TASK ITEM |
Transcribe the listing below only from the line with "### Long-term Strategy" up to and including the line with "4. **Integration with".

:::

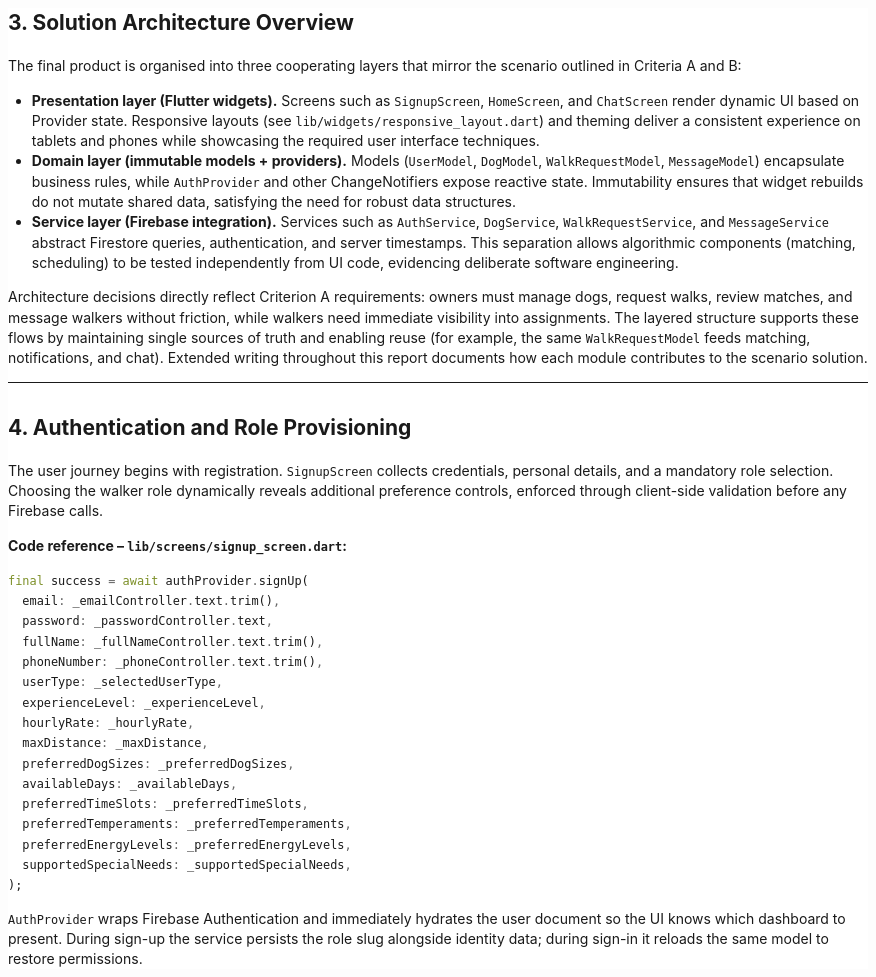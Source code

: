 ## 3. Solution Architecture Overview
The final product is organised into three cooperating layers that mirror the scenario outlined in Criteria A and B:

- **Presentation layer (Flutter widgets).** Screens such as `SignupScreen`, `HomeScreen`, and `ChatScreen` render dynamic UI based on Provider state. Responsive layouts (see `lib/widgets/responsive_layout.dart`) and theming deliver a consistent experience on tablets and phones while showcasing the required user interface techniques.
- **Domain layer (immutable models + providers).** Models (`UserModel`, `DogModel`, `WalkRequestModel`, `MessageModel`) encapsulate business rules, while `AuthProvider` and other ChangeNotifiers expose reactive state. Immutability ensures that widget rebuilds do not mutate shared data, satisfying the need for robust data structures.
- **Service layer (Firebase integration).** Services such as `AuthService`, `DogService`, `WalkRequestService`, and `MessageService` abstract Firestore queries, authentication, and server timestamps. This separation allows algorithmic components (matching, scheduling) to be tested independently from UI code, evidencing deliberate software engineering.

Architecture decisions directly reflect Criterion A requirements: owners must manage dogs, request walks, review matches, and message walkers without friction, while walkers need immediate visibility into assignments. The layered structure supports these flows by maintaining single sources of truth and enabling reuse (for example, the same `WalkRequestModel` feeds matching, notifications, and chat). Extended writing throughout this report documents how each module contributes to the scenario solution.

---

## 4. Authentication and Role Provisioning
The user journey begins with registration. `SignupScreen` collects credentials, personal details, and a mandatory role selection. Choosing the walker role dynamically reveals additional preference controls, enforced through client-side validation before any Firebase calls.

**Code reference – `lib/screens/signup_screen.dart`:**
```dart
final success = await authProvider.signUp(
  email: _emailController.text.trim(),
  password: _passwordController.text,
  fullName: _fullNameController.text.trim(),
  phoneNumber: _phoneController.text.trim(),
  userType: _selectedUserType,
  experienceLevel: _experienceLevel,
  hourlyRate: _hourlyRate,
  maxDistance: _maxDistance,
  preferredDogSizes: _preferredDogSizes,
  availableDays: _availableDays,
  preferredTimeSlots: _preferredTimeSlots,
  preferredTemperaments: _preferredTemperaments,
  preferredEnergyLevels: _preferredEnergyLevels,
  supportedSpecialNeeds: _supportedSpecialNeeds,
);
```

`AuthProvider` wraps Firebase Authentication and immediately hydrates the user document so the UI knows which dashboard to present. During sign-up the service persists the role slug alongside identity data; during sign-in it reloads the same model to restore permissions.
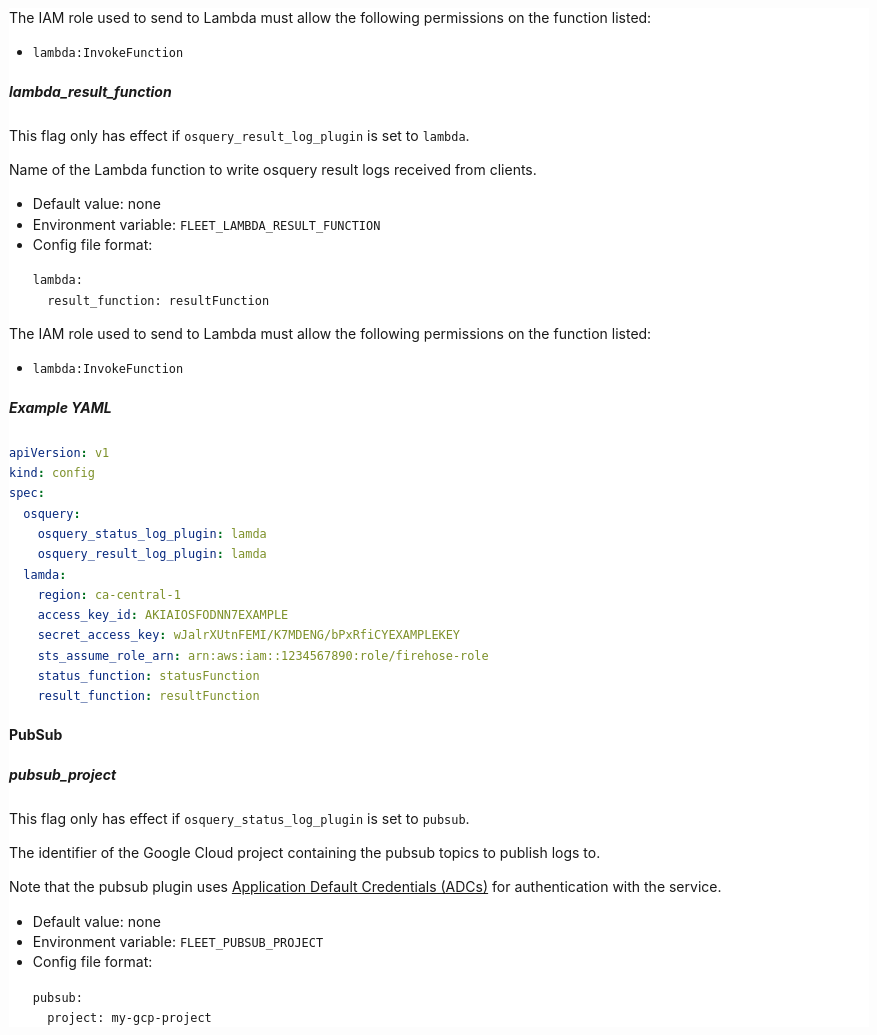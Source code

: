 The IAM role used to send to Lambda must allow the following permissions on
the function listed:

- `lambda:InvokeFunction`

##### lambda_result_function

This flag only has effect if `osquery_result_log_plugin` is set to `lambda`.

Name of the Lambda function to write osquery result logs received from clients.

- Default value: none
- Environment variable: `FLEET_LAMBDA_RESULT_FUNCTION`
- Config file format:
  ```
  lambda:
  	result_function: resultFunction
  ```

The IAM role used to send to Lambda must allow the following permissions on
the function listed:

- `lambda:InvokeFunction`

##### Example YAML

```yaml
apiVersion: v1
kind: config
spec:
  osquery:
    osquery_status_log_plugin: lamda
    osquery_result_log_plugin: lamda
  lamda:
    region: ca-central-1
    access_key_id: AKIAIOSFODNN7EXAMPLE
    secret_access_key: wJalrXUtnFEMI/K7MDENG/bPxRfiCYEXAMPLEKEY
    sts_assume_role_arn: arn:aws:iam::1234567890:role/firehose-role
    status_function: statusFunction
    result_function: resultFunction
```

#### PubSub

##### pubsub_project

This flag only has effect if `osquery_status_log_plugin` is set to `pubsub`.

The identifier of the Google Cloud project containing the pubsub topics to
publish logs to.

Note that the pubsub plugin uses [Application Default Credentials (ADCs)](https://cloud.google.com/docs/authentication/production)
for authentication with the service.

- Default value: none
- Environment variable: `FLEET_PUBSUB_PROJECT`
- Config file format:
  ```
  pubsub:
    project: my-gcp-project
  ```
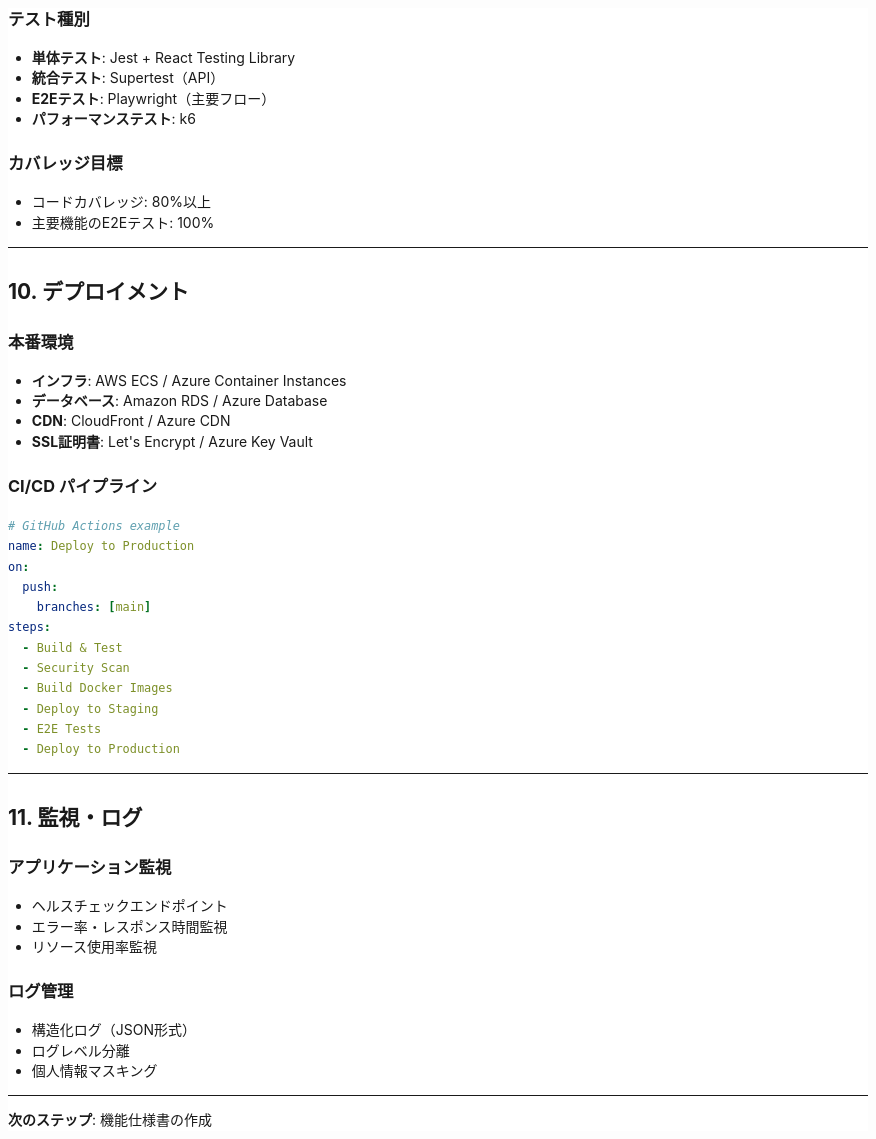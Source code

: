 ### テスト種別
- **単体テスト**: Jest + React Testing Library
- **統合テスト**: Supertest（API）
- **E2Eテスト**: Playwright（主要フロー）
- **パフォーマンステスト**: k6

### カバレッジ目標
- コードカバレッジ: 80%以上
- 主要機能のE2Eテスト: 100%

---

## 10. デプロイメント

### 本番環境
- **インフラ**: AWS ECS / Azure Container Instances
- **データベース**: Amazon RDS / Azure Database
- **CDN**: CloudFront / Azure CDN
- **SSL証明書**: Let's Encrypt / Azure Key Vault

### CI/CD パイプライン
```yaml
# GitHub Actions example
name: Deploy to Production
on:
  push:
    branches: [main]
steps:
  - Build & Test
  - Security Scan
  - Build Docker Images
  - Deploy to Staging
  - E2E Tests
  - Deploy to Production
```

---

## 11. 監視・ログ

### アプリケーション監視
- ヘルスチェックエンドポイント
- エラー率・レスポンス時間監視
- リソース使用率監視

### ログ管理
- 構造化ログ（JSON形式）
- ログレベル分離
- 個人情報マスキング

---

**次のステップ**: 機能仕様書の作成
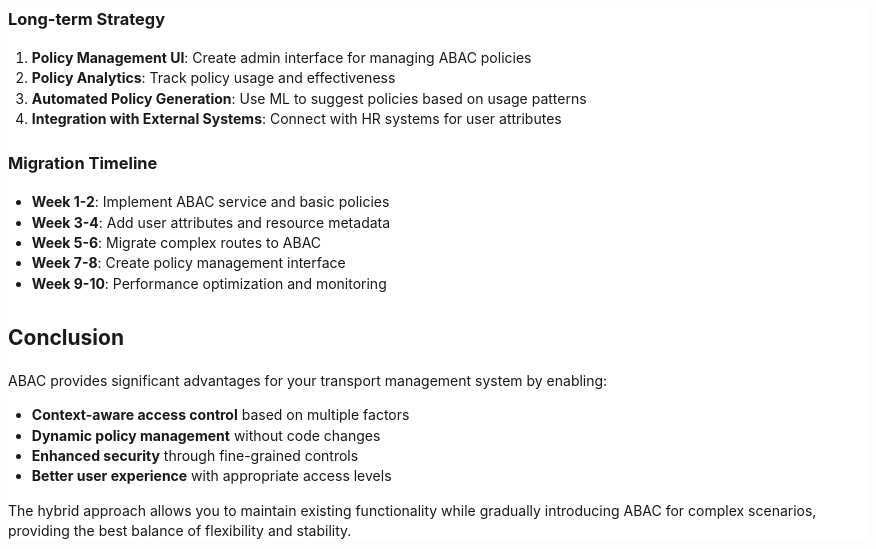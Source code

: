 ### Long-term Strategy
1. **Policy Management UI**: Create admin interface for managing ABAC policies
2. **Policy Analytics**: Track policy usage and effectiveness
3. **Automated Policy Generation**: Use ML to suggest policies based on usage patterns
4. **Integration with External Systems**: Connect with HR systems for user attributes

### Migration Timeline
- **Week 1-2**: Implement ABAC service and basic policies
- **Week 3-4**: Add user attributes and resource metadata
- **Week 5-6**: Migrate complex routes to ABAC
- **Week 7-8**: Create policy management interface
- **Week 9-10**: Performance optimization and monitoring

## Conclusion

ABAC provides significant advantages for your transport management system by enabling:
- **Context-aware access control** based on multiple factors
- **Dynamic policy management** without code changes
- **Enhanced security** through fine-grained controls
- **Better user experience** with appropriate access levels

The hybrid approach allows you to maintain existing functionality while gradually introducing ABAC for complex scenarios, providing the best balance of flexibility and stability. 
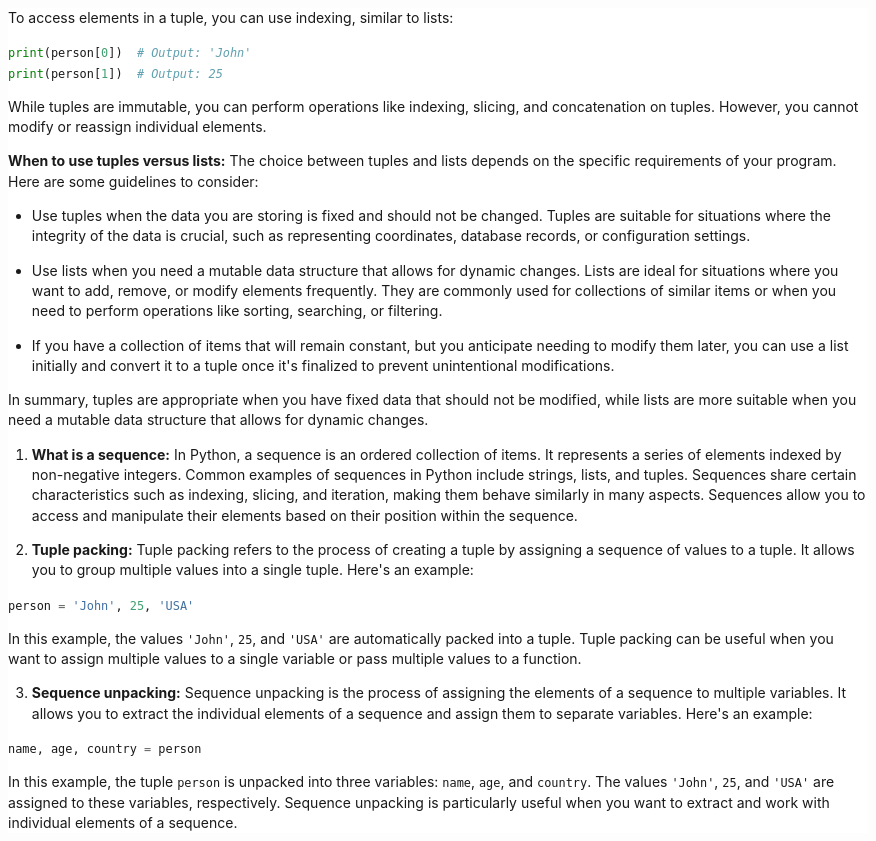 To access elements in a tuple, you can use indexing, similar to lists:
```python
print(person[0])  # Output: 'John'
print(person[1])  # Output: 25
```

While tuples are immutable, you can perform operations like indexing, slicing, and concatenation on tuples. However, you cannot modify or reassign individual elements.

**When to use tuples versus lists:**
The choice between tuples and lists depends on the specific requirements of your program. Here are some guidelines to consider:

- Use tuples when the data you are storing is fixed and should not be changed. Tuples are suitable for situations where the integrity of the data is crucial, such as representing coordinates, database records, or configuration settings.

- Use lists when you need a mutable data structure that allows for dynamic changes. Lists are ideal for situations where you want to add, remove, or modify elements frequently. They are commonly used for collections of similar items or when you need to perform operations like sorting, searching, or filtering.

- If you have a collection of items that will remain constant, but you anticipate needing to modify them later, you can use a list initially and convert it to a tuple once it's finalized to prevent unintentional modifications.

In summary, tuples are appropriate when you have fixed data that should not be modified, while lists are more suitable when you need a mutable data structure that allows for dynamic changes.

1. **What is a sequence:**
In Python, a sequence is an ordered collection of items. It represents a series of elements indexed by non-negative integers. Common examples of sequences in Python include strings, lists, and tuples. Sequences share certain characteristics such as indexing, slicing, and iteration, making them behave similarly in many aspects. Sequences allow you to access and manipulate their elements based on their position within the sequence.

2. **Tuple packing:**
Tuple packing refers to the process of creating a tuple by assigning a sequence of values to a tuple. It allows you to group multiple values into a single tuple. Here's an example:
```python
person = 'John', 25, 'USA'
```
In this example, the values `'John'`, `25`, and `'USA'` are automatically packed into a tuple. Tuple packing can be useful when you want to assign multiple values to a single variable or pass multiple values to a function.

3. **Sequence unpacking:**
Sequence unpacking is the process of assigning the elements of a sequence to multiple variables. It allows you to extract the individual elements of a sequence and assign them to separate variables. Here's an example:
```python
name, age, country = person
```
In this example, the tuple `person` is unpacked into three variables: `name`, `age`, and `country`. The values `'John'`, `25`, and `'USA'` are assigned to these variables, respectively. Sequence unpacking is particularly useful when you want to extract and work with individual elements of a sequence.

:::

TASK RESPONSE |
: ### Long-term Strategy
1. **Policy Management UI**: Create admin interface for managing ABAC policies
2. **Policy Analytics**: Track policy usage and effectiveness
3. **Automated Policy Generation**: Use ML to suggest policies based on usage patterns
4. **Integration with External Systems**: Connect with HR systems for user attributes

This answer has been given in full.